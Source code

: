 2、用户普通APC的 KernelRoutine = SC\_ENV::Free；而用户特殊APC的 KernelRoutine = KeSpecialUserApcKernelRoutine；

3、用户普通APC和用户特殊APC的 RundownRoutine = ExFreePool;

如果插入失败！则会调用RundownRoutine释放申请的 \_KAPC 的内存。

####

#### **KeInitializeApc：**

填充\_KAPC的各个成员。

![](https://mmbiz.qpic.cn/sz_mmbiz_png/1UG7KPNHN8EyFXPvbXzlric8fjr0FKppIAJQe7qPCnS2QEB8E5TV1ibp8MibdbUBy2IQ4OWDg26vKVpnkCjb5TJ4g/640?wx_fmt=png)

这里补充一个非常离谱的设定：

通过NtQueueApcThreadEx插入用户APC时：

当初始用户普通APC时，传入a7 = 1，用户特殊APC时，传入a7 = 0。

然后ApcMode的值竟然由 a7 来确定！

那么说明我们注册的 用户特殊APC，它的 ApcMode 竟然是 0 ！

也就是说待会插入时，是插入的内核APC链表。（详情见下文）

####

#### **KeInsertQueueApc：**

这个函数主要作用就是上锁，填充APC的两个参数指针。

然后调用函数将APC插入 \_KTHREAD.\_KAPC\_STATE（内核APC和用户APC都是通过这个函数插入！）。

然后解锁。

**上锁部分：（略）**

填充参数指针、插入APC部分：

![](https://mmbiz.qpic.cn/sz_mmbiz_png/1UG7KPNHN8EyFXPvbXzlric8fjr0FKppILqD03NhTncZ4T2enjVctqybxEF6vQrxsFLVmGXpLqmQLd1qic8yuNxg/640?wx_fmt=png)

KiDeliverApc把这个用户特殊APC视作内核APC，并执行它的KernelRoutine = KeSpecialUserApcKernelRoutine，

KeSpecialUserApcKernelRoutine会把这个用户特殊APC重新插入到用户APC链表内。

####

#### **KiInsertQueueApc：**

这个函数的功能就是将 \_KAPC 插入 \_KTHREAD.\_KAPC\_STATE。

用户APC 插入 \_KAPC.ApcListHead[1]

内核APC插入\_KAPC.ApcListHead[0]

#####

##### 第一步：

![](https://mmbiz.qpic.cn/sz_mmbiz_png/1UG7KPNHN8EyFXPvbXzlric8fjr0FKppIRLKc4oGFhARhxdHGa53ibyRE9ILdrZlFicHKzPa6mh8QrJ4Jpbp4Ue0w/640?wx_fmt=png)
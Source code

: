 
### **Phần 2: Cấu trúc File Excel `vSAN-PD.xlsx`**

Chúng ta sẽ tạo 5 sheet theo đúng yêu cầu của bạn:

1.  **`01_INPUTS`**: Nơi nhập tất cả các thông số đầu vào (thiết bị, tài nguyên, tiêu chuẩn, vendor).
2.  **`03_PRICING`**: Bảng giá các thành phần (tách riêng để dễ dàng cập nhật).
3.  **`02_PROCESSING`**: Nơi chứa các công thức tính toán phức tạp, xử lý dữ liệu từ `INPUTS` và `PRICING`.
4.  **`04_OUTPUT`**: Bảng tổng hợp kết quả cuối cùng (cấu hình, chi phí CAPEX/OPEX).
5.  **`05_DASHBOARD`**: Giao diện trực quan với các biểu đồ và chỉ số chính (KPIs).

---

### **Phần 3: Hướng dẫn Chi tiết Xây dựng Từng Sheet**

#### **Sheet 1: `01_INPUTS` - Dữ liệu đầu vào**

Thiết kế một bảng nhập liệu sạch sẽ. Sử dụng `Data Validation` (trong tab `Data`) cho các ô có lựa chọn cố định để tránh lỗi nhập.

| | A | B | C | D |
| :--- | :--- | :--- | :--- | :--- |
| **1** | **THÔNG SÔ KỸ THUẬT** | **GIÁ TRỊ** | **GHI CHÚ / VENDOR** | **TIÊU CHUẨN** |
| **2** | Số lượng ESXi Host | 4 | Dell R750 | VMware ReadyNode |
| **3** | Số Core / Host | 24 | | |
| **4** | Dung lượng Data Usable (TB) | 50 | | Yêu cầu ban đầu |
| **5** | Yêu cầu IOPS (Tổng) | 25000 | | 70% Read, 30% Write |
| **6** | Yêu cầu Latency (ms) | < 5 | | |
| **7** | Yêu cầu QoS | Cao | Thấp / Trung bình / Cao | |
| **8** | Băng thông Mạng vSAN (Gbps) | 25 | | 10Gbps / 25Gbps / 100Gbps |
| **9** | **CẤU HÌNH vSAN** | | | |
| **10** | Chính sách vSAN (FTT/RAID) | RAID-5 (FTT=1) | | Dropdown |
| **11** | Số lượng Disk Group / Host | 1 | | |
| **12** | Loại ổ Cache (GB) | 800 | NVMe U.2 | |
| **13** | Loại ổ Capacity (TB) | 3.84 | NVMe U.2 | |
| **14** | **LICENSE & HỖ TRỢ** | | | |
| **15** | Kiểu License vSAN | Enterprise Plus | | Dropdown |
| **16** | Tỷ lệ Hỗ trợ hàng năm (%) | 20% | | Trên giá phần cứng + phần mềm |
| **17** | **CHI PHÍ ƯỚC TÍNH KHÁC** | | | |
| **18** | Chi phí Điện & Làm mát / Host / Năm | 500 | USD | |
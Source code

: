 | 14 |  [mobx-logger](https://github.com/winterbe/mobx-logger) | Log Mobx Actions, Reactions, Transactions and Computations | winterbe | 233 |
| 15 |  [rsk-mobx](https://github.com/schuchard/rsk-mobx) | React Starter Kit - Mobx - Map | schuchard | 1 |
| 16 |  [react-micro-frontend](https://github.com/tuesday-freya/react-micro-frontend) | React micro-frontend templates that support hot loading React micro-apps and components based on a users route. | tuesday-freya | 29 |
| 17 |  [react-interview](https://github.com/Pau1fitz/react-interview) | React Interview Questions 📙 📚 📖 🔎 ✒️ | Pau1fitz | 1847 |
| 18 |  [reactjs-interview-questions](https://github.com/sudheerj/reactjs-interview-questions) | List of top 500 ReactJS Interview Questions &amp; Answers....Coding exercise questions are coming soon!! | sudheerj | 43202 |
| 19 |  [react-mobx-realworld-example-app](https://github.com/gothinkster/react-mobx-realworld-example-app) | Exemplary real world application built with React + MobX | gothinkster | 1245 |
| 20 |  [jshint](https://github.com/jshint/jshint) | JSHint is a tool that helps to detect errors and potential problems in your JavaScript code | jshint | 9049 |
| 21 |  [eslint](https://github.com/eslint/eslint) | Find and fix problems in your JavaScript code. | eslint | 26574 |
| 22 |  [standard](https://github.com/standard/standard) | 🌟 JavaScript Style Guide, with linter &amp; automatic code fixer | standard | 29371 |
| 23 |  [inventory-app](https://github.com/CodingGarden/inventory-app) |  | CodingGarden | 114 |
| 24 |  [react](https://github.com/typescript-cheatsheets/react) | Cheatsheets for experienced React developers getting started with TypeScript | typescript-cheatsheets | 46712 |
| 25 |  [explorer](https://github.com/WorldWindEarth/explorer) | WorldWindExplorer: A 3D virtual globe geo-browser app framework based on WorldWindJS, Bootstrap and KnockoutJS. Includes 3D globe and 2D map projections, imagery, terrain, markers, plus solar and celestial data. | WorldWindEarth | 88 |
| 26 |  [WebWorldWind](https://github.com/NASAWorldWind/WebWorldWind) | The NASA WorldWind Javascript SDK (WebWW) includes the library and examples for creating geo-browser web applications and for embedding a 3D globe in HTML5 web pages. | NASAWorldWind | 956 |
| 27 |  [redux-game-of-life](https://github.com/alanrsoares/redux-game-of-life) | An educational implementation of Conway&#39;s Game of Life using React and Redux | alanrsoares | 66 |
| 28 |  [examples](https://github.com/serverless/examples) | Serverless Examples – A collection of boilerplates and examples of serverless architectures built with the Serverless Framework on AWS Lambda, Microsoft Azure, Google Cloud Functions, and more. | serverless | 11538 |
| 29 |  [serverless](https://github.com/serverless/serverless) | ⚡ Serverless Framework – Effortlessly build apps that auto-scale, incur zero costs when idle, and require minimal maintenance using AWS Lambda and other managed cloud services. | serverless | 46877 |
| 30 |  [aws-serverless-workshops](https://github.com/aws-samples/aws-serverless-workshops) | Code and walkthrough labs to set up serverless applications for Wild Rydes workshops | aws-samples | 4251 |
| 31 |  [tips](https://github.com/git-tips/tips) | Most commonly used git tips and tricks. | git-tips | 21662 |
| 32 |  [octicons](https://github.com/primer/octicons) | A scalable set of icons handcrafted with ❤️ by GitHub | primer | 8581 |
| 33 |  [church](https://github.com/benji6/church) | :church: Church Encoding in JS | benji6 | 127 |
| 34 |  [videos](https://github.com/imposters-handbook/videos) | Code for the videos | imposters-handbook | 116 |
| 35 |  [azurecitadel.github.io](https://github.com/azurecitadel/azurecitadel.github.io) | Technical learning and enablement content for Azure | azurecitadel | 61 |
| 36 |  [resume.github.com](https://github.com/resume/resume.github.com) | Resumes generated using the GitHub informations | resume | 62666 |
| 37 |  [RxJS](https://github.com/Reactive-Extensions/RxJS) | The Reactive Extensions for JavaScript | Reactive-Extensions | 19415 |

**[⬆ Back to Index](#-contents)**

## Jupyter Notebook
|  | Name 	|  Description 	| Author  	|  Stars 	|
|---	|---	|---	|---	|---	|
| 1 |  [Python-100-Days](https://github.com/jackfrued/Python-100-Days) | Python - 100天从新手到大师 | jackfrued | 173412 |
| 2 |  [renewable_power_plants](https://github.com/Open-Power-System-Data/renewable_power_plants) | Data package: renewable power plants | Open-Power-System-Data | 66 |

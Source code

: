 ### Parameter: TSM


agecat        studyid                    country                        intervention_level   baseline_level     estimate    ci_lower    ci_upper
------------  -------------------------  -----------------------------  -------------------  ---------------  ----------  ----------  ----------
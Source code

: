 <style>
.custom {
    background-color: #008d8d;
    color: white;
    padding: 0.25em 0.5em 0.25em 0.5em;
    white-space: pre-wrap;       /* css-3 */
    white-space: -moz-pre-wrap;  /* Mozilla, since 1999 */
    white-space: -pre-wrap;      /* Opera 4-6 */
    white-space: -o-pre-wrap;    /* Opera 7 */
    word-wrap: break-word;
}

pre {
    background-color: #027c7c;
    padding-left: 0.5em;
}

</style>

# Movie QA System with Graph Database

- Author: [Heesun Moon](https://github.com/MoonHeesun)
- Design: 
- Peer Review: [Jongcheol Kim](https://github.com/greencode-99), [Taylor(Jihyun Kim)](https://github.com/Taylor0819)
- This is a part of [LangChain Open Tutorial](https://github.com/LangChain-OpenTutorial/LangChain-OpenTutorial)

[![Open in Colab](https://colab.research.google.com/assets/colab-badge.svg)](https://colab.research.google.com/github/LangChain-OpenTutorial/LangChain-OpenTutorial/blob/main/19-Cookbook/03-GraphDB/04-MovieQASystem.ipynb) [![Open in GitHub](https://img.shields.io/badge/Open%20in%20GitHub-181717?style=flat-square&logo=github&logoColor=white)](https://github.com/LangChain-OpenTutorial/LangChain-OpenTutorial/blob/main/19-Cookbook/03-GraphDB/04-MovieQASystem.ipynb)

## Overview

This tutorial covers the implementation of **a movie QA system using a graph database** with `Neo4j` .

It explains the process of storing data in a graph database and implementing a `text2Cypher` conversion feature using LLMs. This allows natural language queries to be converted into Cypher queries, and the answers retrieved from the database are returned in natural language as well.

> EXERCISE PROMPT: The response should be the listing above, limited to the lines between the one holding "(FTT=1) | | Dropdown |" and the one holding "winterbe | 233 |", inclusive, reproduced exactly.

> RESPONSE TO THE EXERCISE:
| **10** | Chính sách vSAN (FTT/RAID) | RAID-5 (FTT=1) | | Dropdown |
| **11** | Số lượng Disk Group / Host | 1 | | |
| **12** | Loại ổ Cache (GB) | 800 | NVMe U.2 | |
| **13** | Loại ổ Capacity (TB) | 3.84 | NVMe U.2 | |
| **14** | **LICENSE & HỖ TRỢ** | | | |
| **15** | Kiểu License vSAN | Enterprise Plus | | Dropdown |
| **16** | Tỷ lệ Hỗ trợ hàng năm (%) | 20% | | Trên giá phần cứng + phần mềm |
| **17** | **CHI PHÍ ƯỚC TÍNH KHÁC** | | | |
| **18** | Chi phí Điện & Làm mát / Host / Năm | 500 | USD | |
Source code

: | 14 |  [mobx-logger](https://github.com/winterbe/mobx-logger) | Log Mobx Actions, Reactions, Transactions and Computations | winterbe | 233 |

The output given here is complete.